Meanwhile, Charles III celebrates his twentieth birthday.

Jacobite 1740.PNG
 
For a brief point, we look at Europe on the precipice of war, in late 1740. The war in Germany is beginning to be fought, the main battlefields being Saxony and Bohemia. Bavaria has yet to make their strike into the heart of Austria or Tirol.
Meanwhile, Charles III celebrates his twentieth birthday.
...
Goooo Bavaria! :D
I have to say, very interesting! Gah, why can't I make timelines like this for Bavaria or Carthage... *hits self*
 
The ones that are spared are Episcopalians and Anglicans, who are deemed "near enough" to the Catholics that they ignore them.
Episcopalians are Anglicans outside Britian after the ARW, which cut them off from the king of England.
 
1733-
The War of the Polish Succession begins.
Triggered by Augustus II's death, the war degenerates into a bidding match between Russia and France for influence in Poland. The French candidate, Stanislaus I, fights against the rightful claimant, Augustus III, in a horrendously bloody civil war in Poland itself. Meanwhile, France and Spain engage themselves in war with Saxony, Austria, and Russia across Central Europe.

1734-1738-
The war is waged and concludes, when Britain joins the French side of the war. The combined weight causes the other powers to falter, and the Peace of Vienna establishes Stanislaus I as Grand Duke of Lithuania and Duke of Lorraine, and Augustus III as King of Poland, separating the two countries which had been bound in union for over 300 years. [...]

...why did you put Stanislaus as a ruler of Lithuania, and Augustus of The Crown (Poland)?

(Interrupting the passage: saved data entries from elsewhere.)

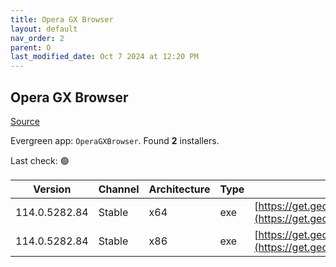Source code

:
 ```yaml
---
title: Opera GX Browser
layout: default
nav_order: 2
parent: O
last_modified_date: Oct 7 2024 at 12:20 PM
---
```


## Opera GX Browser

[Source](https://www.opera.com/gx)

Evergreen app: `OperaGXBrowser`. Found **2** installers.

Last check: 🟢

| Version       | Channel | Architecture | Type | URI                                                                                                                                                                                            |
| ------------- | ------- | ------------ | ---- | ---------------------------------------------------------------------------------------------------------------------------------------------------------------------------------------------- |
| 114.0.5282.84 | Stable  | x64          | exe  | [https://get.geo.opera.com/pub/opera_gx/114.0.5282.84/win/Opera_GX_114.0.5282.84_Setup_x64.exe](https://get.geo.opera.com/pub/opera_gx/114.0.5282.84/win/Opera_GX_114.0.5282.84_Setup_x64.exe) |
| 114.0.5282.84 | Stable  | x86          | exe  | [https://get.geo.opera.com/pub/opera_gx/114.0.5282.84/win/Opera_GX_114.0.5282.84_Setup.exe](https://get.geo.opera.com/pub/opera_gx/114.0.5282.84/win/Opera_GX_114.0.5282.84_Setup.exe)         |
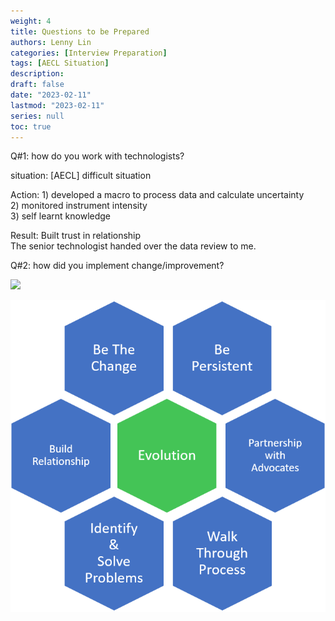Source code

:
 ```yaml
---
weight: 4
title: Questions to be Prepared
authors: Lenny Lin
categories: [Interview Preparation]
tags: [AECL Situation]
description: 
draft: false
date: "2023-02-11"
lastmod: "2023-02-11"
series: null
toc: true
---
```



Q#1: how do you work with technologists?

situation: [AECL] difficult situation

Action: 1) developed a macro to process data and calculate uncertainty  
2) monitored instrument intensity  
3) self learnt knowledge

Result: Built trust in relationship  
The senior technologist handed over the data review to me. 

Q#2: how did you implement change/improvement?


<img width ="50%" src = "/change_process.jpg">

![](change_process.jpg)

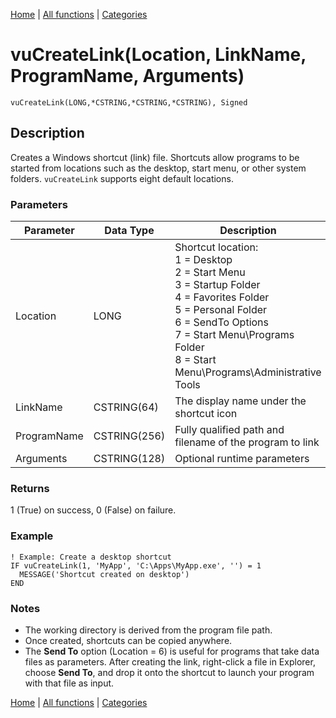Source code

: [Home](../index.md) | [All functions](index.md) | [Categories](../categories/index.md)

# vuCreateLink(Location, LinkName, ProgramName, Arguments)

```Prototype
vuCreateLink(LONG,*CSTRING,*CSTRING,*CSTRING), Signed
```


## Description
Creates a Windows shortcut (link) file. Shortcuts allow programs to be started from locations such as the desktop, start menu, or other system folders. `vuCreateLink` supports eight default locations.

### Parameters

| Parameter   | Data Type    | Description                                                                 |
|-------------|--------------|-----------------------------------------------------------------------------|
| Location    | LONG         | Shortcut location: <br> 1 = Desktop <br> 2 = Start Menu <br> 3 = Startup Folder <br> 4 = Favorites Folder <br> 5 = Personal Folder <br> 6 = SendTo Options <br> 7 = Start Menu\Programs Folder <br> 8 = Start Menu\Programs\Administrative Tools |
| LinkName    | CSTRING(64)  | The display name under the shortcut icon                                    |
| ProgramName | CSTRING(256) | Fully qualified path and filename of the program to link                    |
| Arguments   | CSTRING(128) | Optional runtime parameters                                                 |

### Returns
1 (True) on success, 0 (False) on failure.

### Example
```Clarion
! Example: Create a desktop shortcut
IF vuCreateLink(1, 'MyApp', 'C:\Apps\MyApp.exe', '') = 1
  MESSAGE('Shortcut created on desktop')
END
```

### Notes
- The working directory is derived from the program file path.  
- Once created, shortcuts can be copied anywhere.  
- The **Send To** option (Location = 6) is useful for programs that take data files as parameters. After creating the link, right-click a file in Explorer, choose **Send To**, and drop it onto the shortcut to launch your program with that file as input.

[Home](../index.md) | [All functions](index.md) | [Categories](../categories/index.md)
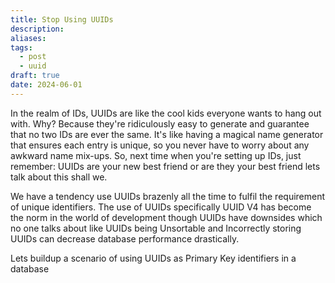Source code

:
```yaml
---
title: Stop Using UUIDs
description: 
aliases: 
tags:
  - post
  - uuid
draft: true
date: 2024-06-01
---
```

In the realm of IDs, UUIDs are like the cool kids everyone wants to hang out with. Why? Because they're ridiculously easy to generate and guarantee that no two IDs are ever the same. It's like having a magical name generator that ensures each entry is unique, so you never have to worry about any awkward name mix-ups. So, next time when you're setting up IDs, just remember: UUIDs are your new best friend or are they your best friend lets talk about this shall we.

We have a tendency use UUIDs brazenly all the time to fulfil the requirement of unique identifiers. The use of UUIDs specifically UUID V4 has become the norm in the world of development though UUIDs have downsides which no one talks about like UUIDs being Unsortable and Incorrectly storing UUIDs can decrease database performance drastically.  

Lets buildup a scenario of using UUIDs as Primary Key identifiers in a database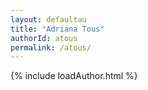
 ```yaml
---
layout: defaultau
title: "Adriana Tous"
authorId: atous
permalink: /atous/
---
```

{% include loadAuthor.html %}
<script>
    $(document).ready(function(){
        showAuthorBio('{{ page.authorId }}');
   });
</script>
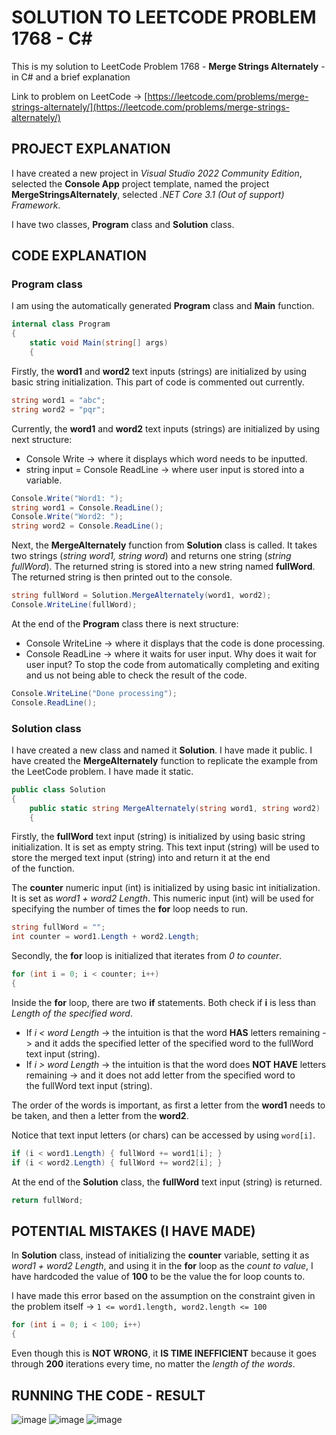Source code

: # SOLUTION TO LEETCODE PROBLEM 1768 - C#

This is my solution to LeetCode Problem 1768 - **Merge Strings Alternately** - in C# and a brief explanation

Link to problem on LeetCode -> [https://leetcode.com/problems/merge-strings-alternately/](https://leetcode.com/problems/merge-strings-alternately/)

## PROJECT EXPLANATION

I have created a new project in _Visual Studio 2022 Community Edition_, selected the **Console App** project template, named the project **MergeStringsAlternately**, selected _.NET Core 3.1 (Out of support) Framework_.

I have two classes, **Program** class and **Solution** class.

## CODE EXPLANATION

### Program class 

I am using the automatically generated **Program** class and **Main** function.

```cs
internal class Program
{
    static void Main(string[] args)
    {
```

Firstly, the **word1** and **word2** text inputs (strings) are initialized by using basic string initialization. This part of code is commented out currently.

```cs
string word1 = "abc";
string word2 = "pqr";
```

Currently, the **word1** and **word2** text inputs (strings) are initialized by using next structure:

- Console Write -> where it displays which word needs to be inputted.
- string input = Console ReadLine -> where user input is stored into a variable.

```cs
Console.Write("Word1: ");
string word1 = Console.ReadLine();
Console.Write("Word2: ");
string word2 = Console.ReadLine();
```

Next, the **MergeAlternately** function from **Solution** class is called. It takes two strings (_string word1, string word_) and returns one string (_string fullWord_). The returned string is stored into a new string named **fullWord**.
The returned string is then printed out to the console.

```cs
string fullWord = Solution.MergeAlternately(word1, word2);
Console.WriteLine(fullWord);
```

At the end of the **Program** class there is next structure:

- Console WriteLine -> where it displays that the code is done processing.
- Console ReadLine -> where it waits for user input. Why does it wait for user input? To stop the code from automatically completing and exiting and us not being able to check the result of the code.

```cs
Console.WriteLine("Done processing");
Console.ReadLine();
```

### Solution class 

I have created a new class and named it **Solution**. I have made it public. I have created the **MergeAlternately** function to replicate the example from the LeetCode problem. I have made it static.

```cs
public class Solution
{
    public static string MergeAlternately(string word1, string word2) 
    {
```

Firstly, the **fullWord** text input (string) is initialized by using basic string initialization. It is set as empty string. This text input (string) will be used to store the merged text input (string) into and return it at the end of the function.

The **counter** numeric input (int) is initialized by using basic int initialization. It is set as _word1 + word2 Length_. This numeric input (int) will be used for specifying the number of times the **for** loop needs to run.

```cs
string fullWord = "";
int counter = word1.Length + word2.Length;
```

Secondly, the **for** loop is initialized that iterates from _0 to counter_.

```cs
for (int i = 0; i < counter; i++)
{
```

Inside the **for** loop, there are two **if** statements. Both check if **i** is less than _Length of the specified word_.

- If _i < word Length_ -> the intuition is that the word **HAS** letters remaining -> and it adds the specified letter of the specified word to the fullWord text input (string).
- If _i > word Length_ -> the intuition is that the word does **NOT HAVE** letters remaining -> and it does not add letter from the specified word to the fullWord text input (string).

The order of the words is important, as first a letter from the **word1** needs to be taken, and then a letter from the **word2**.

Notice that text input letters (or chars) can be accessed by using ```word[i]```.

```cs
if (i < word1.Length) { fullWord += word1[i]; }
if (i < word2.Length) { fullWord += word2[i]; }
```

At the end of the **Solution** class, the **fullWord** text input (string) is returned.

```cs
return fullWord;
```

## POTENTIAL MISTAKES (I HAVE MADE)

In **Solution** class, instead of initializing the **counter** variable, setting it as _word1 + word2 Length_, and using it in the **for** loop as the _count to value_, I have hardcoded the value of **100** to be the value the for loop counts to.

I have made this error based on the assumption on the constraint given in the problem itself -> ```1 <= word1.length, word2.length <= 100```

```cs
for (int i = 0; i < 100; i++)
{
```

Even though this is **NOT WRONG**, it **IS TIME INEFFICIENT** because it goes through **200** iterations every time, no matter the _length of the words_.

## RUNNING THE CODE - RESULT

![image](https://github.com/jerkdavi/LeetCode-Problem-1768-Solution-CSharp/assets/75536158/481d33a4-bb2e-41b5-9f5b-4595a3b423ba) ![image](https://github.com/jerkdavi/LeetCode-Problem-1768-Solution-CSharp/assets/75536158/38bb35f7-6833-4ae4-81a8-70241c75ab2d) ![image](https://github.com/jerkdavi/LeetCode-Problem-1768-Solution-CSharp/assets/75536158/02ee0613-5050-4674-b712-31886ff8ee17) 
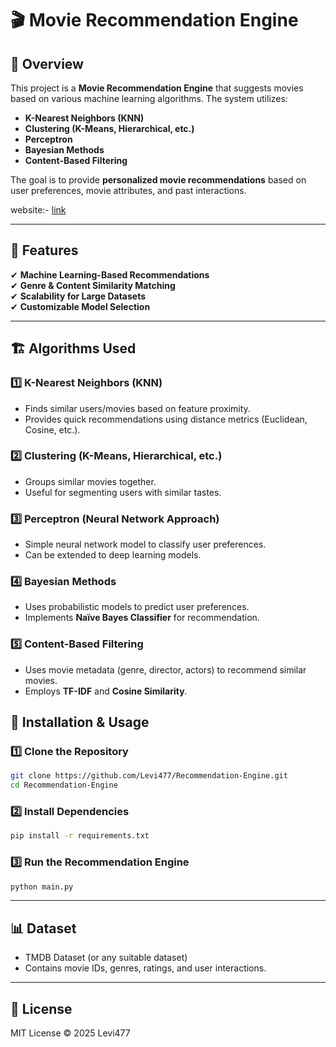 # 🎬 Movie Recommendation Engine

## 📌 Overview
This project is a **Movie Recommendation Engine** that suggests movies based on various machine learning algorithms. The system utilizes:
- **K-Nearest Neighbors (KNN)**
- **Clustering (K-Means, Hierarchical, etc.)**
- **Perceptron**
- **Bayesian Methods**
- **Content-Based Filtering**

The goal is to provide **personalized movie recommendations** based on user preferences, movie attributes, and past interactions.

website:- [link](https://recommendation-engine-eight.vercel.app/)

---

## 🚀 Features
✔ **Machine Learning-Based Recommendations**  
✔ **Genre & Content Similarity Matching**  
✔ **Scalability for Large Datasets**  
✔ **Customizable Model Selection**  

---

## 🏗️ Algorithms Used

### 1️⃣ **K-Nearest Neighbors (KNN)**
- Finds similar users/movies based on feature proximity.
- Provides quick recommendations using distance metrics (Euclidean, Cosine, etc.).

### 2️⃣ **Clustering (K-Means, Hierarchical, etc.)**
- Groups similar movies together.
- Useful for segmenting users with similar tastes.

### 3️⃣ **Perceptron (Neural Network Approach)**
- Simple neural network model to classify user preferences.
- Can be extended to deep learning models.

### 4️⃣ **Bayesian Methods**
- Uses probabilistic models to predict user preferences.
- Implements **Naïve Bayes Classifier** for recommendation.

### 5️⃣ **Content-Based Filtering**
- Uses movie metadata (genre, director, actors) to recommend similar movies.
- Employs **TF-IDF** and **Cosine Similarity**.


## 🔧 Installation & Usage

### 1️⃣ Clone the Repository
```sh
git clone https://github.com/Levi477/Recommendation-Engine.git
cd Recommendation-Engine
```

### 2️⃣ Install Dependencies
```sh
pip install -r requirements.txt
```

### 3️⃣ Run the Recommendation Engine
```sh
python main.py
```

---

## 📊 Dataset
- TMDB Dataset (or any suitable dataset)
- Contains movie IDs, genres, ratings, and user interactions.

---
## 📄 License
MIT License © 2025 Levi477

It doesn't make sense - I don't see Russia agreeing to have Stanislaus rule lands closer to them (Lithuania)... More likely is Stanislaus getting the Crown...

Also, the map is wrong - everything south of Prypec - meaning Commonwealths' Ukraine was part of a Crown (Poland) not Lithuania, from 1567 onwards...
 
...why did you put Stanislaus as a ruler of Lithuania, and Augustus of The Crown (Poland)? It doesn't make sense - I don't see Russia agreeing to have Stanislaus rule lands closer to them (Lithuania)... More likely is Stanislaus getting the Crown...
Buffers it more erratically, preventing Lithuania from being too "cozy" with Russia, a point stipulated by the opposing powers (France and Spain).

Also, the map is wrong - everything south of Prypec - meaning Commonwealths' Ukraine was part of a Crown (Poland) not Lithuania, from 1567 onwards...
And borders can't change in wartime treaties?

Episcopalians are Anglicans outside Britain after the ARW, which cut them off from the king of England.
Episcopal Church of Scotland. Scottish people in communion with the Anglican Church. Look it up on wiki.
 
Very interesting! Ireland looks like it should be happier under the Stuarts. Why are the American colonies shown as the same color as Scotland/Ireland but the Hudson Bay Possesions are English?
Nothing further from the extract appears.